# [What is needed]
The records follow. Filter them to the lines that hold "self".

Material for the task Block Start

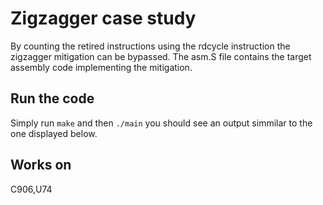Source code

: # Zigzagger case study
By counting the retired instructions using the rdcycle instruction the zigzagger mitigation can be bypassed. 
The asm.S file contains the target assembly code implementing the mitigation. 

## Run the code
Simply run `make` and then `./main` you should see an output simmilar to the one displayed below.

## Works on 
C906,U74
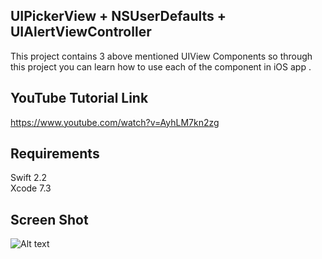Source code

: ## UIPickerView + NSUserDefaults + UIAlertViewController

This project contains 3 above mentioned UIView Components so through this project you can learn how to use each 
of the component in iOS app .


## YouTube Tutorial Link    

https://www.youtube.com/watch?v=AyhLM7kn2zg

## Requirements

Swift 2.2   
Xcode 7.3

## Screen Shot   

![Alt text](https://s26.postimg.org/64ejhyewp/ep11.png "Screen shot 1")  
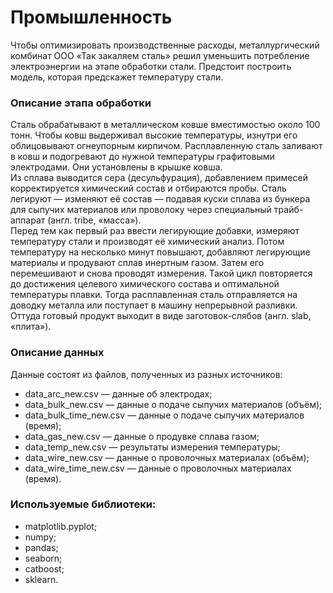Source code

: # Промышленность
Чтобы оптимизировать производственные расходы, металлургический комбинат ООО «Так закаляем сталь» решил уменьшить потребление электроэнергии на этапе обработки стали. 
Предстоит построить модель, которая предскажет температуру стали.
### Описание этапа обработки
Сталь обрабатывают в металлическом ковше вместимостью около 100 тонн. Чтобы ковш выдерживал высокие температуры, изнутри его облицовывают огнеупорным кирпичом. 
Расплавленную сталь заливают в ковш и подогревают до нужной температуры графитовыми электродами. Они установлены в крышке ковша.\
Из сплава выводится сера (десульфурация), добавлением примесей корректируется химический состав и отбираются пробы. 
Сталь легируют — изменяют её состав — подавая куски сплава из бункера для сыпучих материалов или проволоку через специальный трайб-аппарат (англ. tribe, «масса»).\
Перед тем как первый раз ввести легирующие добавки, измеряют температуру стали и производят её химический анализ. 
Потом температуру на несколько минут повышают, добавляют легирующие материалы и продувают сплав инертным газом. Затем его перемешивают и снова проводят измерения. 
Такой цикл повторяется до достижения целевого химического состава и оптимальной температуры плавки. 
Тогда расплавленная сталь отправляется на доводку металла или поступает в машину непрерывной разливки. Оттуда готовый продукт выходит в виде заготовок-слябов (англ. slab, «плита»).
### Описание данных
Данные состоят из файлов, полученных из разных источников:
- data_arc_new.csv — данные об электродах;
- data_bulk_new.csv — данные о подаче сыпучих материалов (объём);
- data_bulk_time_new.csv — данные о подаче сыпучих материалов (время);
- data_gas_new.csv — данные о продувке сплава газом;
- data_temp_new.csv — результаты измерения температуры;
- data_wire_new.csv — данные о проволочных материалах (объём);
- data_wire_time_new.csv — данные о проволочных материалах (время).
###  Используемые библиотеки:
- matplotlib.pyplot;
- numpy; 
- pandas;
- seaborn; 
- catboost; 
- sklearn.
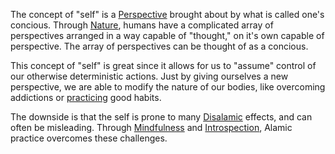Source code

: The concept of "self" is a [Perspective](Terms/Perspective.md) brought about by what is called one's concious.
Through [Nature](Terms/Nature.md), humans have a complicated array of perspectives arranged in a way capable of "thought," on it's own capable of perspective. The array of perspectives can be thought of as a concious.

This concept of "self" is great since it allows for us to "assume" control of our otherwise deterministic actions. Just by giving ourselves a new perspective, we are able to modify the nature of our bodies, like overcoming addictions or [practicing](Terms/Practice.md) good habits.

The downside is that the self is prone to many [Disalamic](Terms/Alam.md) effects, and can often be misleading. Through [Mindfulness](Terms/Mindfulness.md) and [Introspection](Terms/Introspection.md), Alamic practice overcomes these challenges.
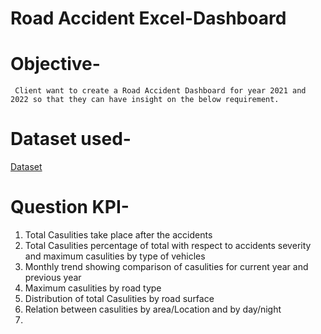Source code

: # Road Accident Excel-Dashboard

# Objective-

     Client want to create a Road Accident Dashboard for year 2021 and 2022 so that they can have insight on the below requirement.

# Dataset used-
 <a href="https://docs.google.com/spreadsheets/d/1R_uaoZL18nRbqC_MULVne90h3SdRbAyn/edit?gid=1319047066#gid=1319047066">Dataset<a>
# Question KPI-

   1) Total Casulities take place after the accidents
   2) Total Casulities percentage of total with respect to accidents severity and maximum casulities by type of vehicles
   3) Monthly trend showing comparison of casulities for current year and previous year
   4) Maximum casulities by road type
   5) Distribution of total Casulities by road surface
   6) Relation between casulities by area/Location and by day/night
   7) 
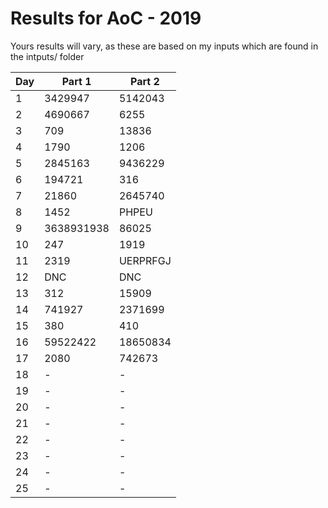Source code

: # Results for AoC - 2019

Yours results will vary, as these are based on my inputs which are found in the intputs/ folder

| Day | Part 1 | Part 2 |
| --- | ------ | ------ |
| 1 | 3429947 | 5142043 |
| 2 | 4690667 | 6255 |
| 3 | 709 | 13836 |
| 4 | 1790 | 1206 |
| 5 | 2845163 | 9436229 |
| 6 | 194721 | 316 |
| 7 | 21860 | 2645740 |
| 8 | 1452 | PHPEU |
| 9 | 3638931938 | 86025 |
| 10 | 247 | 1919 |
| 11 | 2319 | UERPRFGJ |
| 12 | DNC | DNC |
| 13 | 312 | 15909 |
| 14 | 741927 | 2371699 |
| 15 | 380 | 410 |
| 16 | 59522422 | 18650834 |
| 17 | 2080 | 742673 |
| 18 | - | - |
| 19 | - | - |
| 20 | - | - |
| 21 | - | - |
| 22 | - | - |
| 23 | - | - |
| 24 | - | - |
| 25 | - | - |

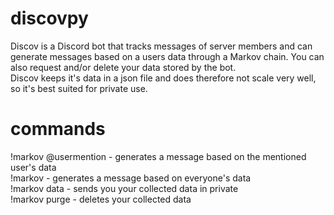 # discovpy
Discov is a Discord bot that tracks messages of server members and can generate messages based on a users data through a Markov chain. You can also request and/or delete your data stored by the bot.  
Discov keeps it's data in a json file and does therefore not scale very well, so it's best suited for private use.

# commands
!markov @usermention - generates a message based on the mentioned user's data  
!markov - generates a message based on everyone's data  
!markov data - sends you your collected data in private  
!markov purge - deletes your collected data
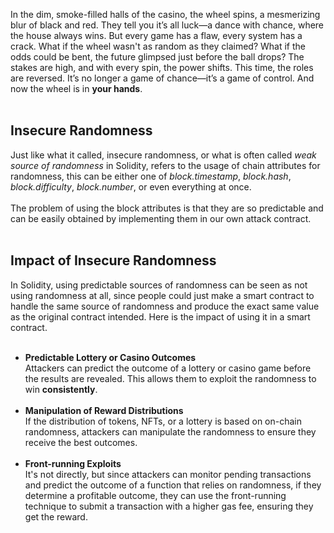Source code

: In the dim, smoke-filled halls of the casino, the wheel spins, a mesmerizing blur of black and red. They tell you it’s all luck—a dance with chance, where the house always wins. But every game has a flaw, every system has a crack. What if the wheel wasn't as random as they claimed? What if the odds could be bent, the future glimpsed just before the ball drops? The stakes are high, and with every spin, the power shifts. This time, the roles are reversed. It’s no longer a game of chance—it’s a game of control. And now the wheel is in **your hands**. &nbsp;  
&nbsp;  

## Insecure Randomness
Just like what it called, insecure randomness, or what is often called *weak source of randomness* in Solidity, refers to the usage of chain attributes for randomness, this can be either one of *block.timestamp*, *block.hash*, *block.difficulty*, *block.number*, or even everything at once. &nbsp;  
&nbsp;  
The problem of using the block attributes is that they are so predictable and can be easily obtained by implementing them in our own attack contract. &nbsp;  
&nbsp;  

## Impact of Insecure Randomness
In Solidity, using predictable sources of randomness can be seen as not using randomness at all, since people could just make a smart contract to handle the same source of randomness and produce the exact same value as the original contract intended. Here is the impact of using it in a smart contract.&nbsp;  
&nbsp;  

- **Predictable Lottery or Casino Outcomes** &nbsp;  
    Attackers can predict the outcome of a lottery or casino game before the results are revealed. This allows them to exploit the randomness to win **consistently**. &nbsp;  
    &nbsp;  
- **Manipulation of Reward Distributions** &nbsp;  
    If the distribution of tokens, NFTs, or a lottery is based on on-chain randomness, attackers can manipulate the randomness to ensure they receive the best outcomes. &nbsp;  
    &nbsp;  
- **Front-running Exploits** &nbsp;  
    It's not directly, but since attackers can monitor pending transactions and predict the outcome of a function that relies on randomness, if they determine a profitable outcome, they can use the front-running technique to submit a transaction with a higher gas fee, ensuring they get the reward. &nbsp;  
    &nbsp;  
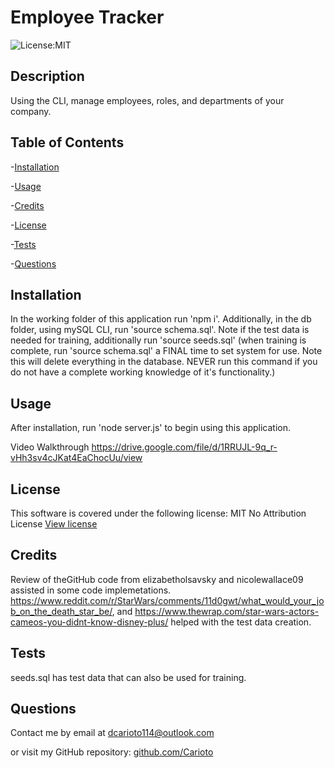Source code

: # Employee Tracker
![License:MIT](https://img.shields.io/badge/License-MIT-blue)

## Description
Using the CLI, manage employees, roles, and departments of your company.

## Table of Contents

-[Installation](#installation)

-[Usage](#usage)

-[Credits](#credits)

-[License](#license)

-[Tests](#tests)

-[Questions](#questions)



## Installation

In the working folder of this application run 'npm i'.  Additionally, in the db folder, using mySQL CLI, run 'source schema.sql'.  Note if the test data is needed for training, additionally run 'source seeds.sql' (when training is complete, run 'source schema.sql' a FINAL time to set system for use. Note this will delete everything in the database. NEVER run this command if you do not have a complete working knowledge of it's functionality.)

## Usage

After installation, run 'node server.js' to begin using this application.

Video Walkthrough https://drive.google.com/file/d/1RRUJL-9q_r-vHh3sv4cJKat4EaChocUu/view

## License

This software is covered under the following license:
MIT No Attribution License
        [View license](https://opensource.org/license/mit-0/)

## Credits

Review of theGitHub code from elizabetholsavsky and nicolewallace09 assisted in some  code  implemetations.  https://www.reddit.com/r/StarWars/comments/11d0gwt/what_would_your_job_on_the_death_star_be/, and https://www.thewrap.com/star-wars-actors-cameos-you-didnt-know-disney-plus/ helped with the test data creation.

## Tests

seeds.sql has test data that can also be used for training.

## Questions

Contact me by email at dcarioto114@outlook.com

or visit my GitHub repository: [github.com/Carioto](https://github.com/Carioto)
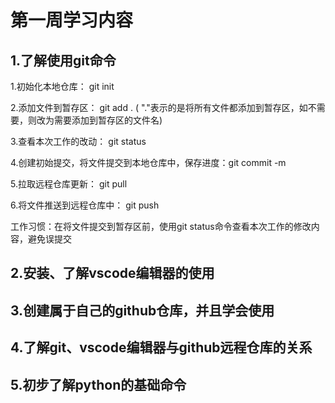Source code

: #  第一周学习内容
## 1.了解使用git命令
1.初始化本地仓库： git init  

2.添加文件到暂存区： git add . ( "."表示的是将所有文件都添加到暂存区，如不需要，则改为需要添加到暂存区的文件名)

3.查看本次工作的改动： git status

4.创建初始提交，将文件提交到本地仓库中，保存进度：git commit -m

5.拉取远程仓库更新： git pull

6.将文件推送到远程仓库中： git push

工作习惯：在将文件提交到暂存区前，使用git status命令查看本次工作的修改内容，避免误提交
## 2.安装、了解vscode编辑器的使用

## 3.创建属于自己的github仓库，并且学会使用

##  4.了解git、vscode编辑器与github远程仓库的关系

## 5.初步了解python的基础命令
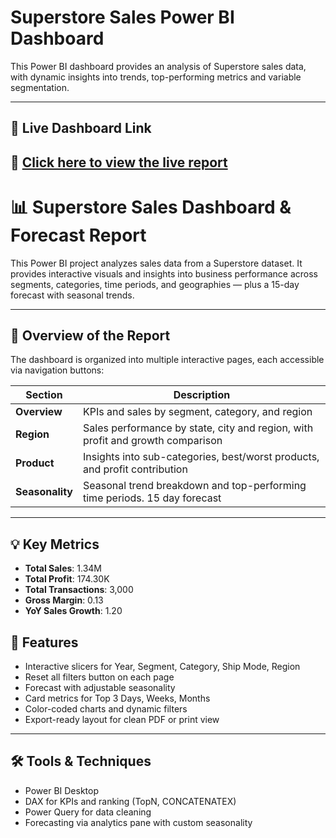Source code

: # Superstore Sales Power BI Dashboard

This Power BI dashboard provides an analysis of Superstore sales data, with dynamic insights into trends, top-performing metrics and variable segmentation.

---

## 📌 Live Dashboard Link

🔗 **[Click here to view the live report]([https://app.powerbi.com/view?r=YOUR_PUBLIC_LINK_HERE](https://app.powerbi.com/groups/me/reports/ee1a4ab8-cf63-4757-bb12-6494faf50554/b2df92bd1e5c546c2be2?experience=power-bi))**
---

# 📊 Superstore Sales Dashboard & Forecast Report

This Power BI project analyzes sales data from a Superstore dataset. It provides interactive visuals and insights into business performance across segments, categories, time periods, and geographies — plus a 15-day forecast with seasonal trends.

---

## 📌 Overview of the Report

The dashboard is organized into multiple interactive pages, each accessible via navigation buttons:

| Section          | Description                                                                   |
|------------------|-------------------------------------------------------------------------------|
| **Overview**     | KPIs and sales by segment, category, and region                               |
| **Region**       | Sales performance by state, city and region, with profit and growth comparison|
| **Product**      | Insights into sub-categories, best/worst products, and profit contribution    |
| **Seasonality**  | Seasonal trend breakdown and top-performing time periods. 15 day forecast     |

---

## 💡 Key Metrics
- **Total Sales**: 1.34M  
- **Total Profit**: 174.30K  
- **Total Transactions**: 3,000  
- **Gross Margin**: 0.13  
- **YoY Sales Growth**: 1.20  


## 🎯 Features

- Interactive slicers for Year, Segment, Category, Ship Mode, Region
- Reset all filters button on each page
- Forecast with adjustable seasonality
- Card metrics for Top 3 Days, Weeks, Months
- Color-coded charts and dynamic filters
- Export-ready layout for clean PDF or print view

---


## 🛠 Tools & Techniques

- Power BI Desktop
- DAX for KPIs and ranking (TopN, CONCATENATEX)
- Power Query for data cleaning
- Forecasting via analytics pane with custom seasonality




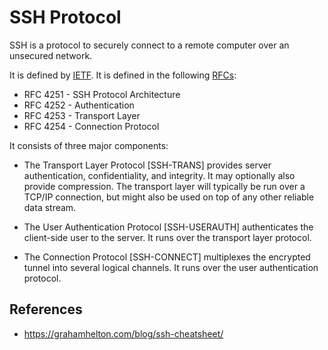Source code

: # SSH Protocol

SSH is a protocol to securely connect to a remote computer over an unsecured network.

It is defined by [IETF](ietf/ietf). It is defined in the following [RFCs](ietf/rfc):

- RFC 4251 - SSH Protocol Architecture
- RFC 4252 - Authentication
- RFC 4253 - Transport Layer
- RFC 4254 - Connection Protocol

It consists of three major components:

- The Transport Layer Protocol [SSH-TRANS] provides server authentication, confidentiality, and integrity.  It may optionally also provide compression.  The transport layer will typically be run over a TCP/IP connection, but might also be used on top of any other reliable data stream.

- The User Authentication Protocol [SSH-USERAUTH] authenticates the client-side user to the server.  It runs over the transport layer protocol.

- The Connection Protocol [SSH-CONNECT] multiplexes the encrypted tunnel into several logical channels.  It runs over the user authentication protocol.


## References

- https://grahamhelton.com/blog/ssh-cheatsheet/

Material for the task Block End

# [Task result]
: The concept of "self" is a [Perspective](Terms/Perspective.md) brought about by what is called one's concious.
This concept of "self" is great since it allows for us to "assume" control of our otherwise deterministic actions. Just by giving ourselves a new perspective, we are able to modify the nature of our bodies, like overcoming addictions or [practicing](Terms/Practice.md) good habits.
The downside is that the self is prone to many [Disalamic](Terms/Alam.md) effects, and can often be misleading. Through [Mindfulness](Terms/Mindfulness.md) and [Introspection](Terms/Introspection.md), Alamic practice overcomes these challenges.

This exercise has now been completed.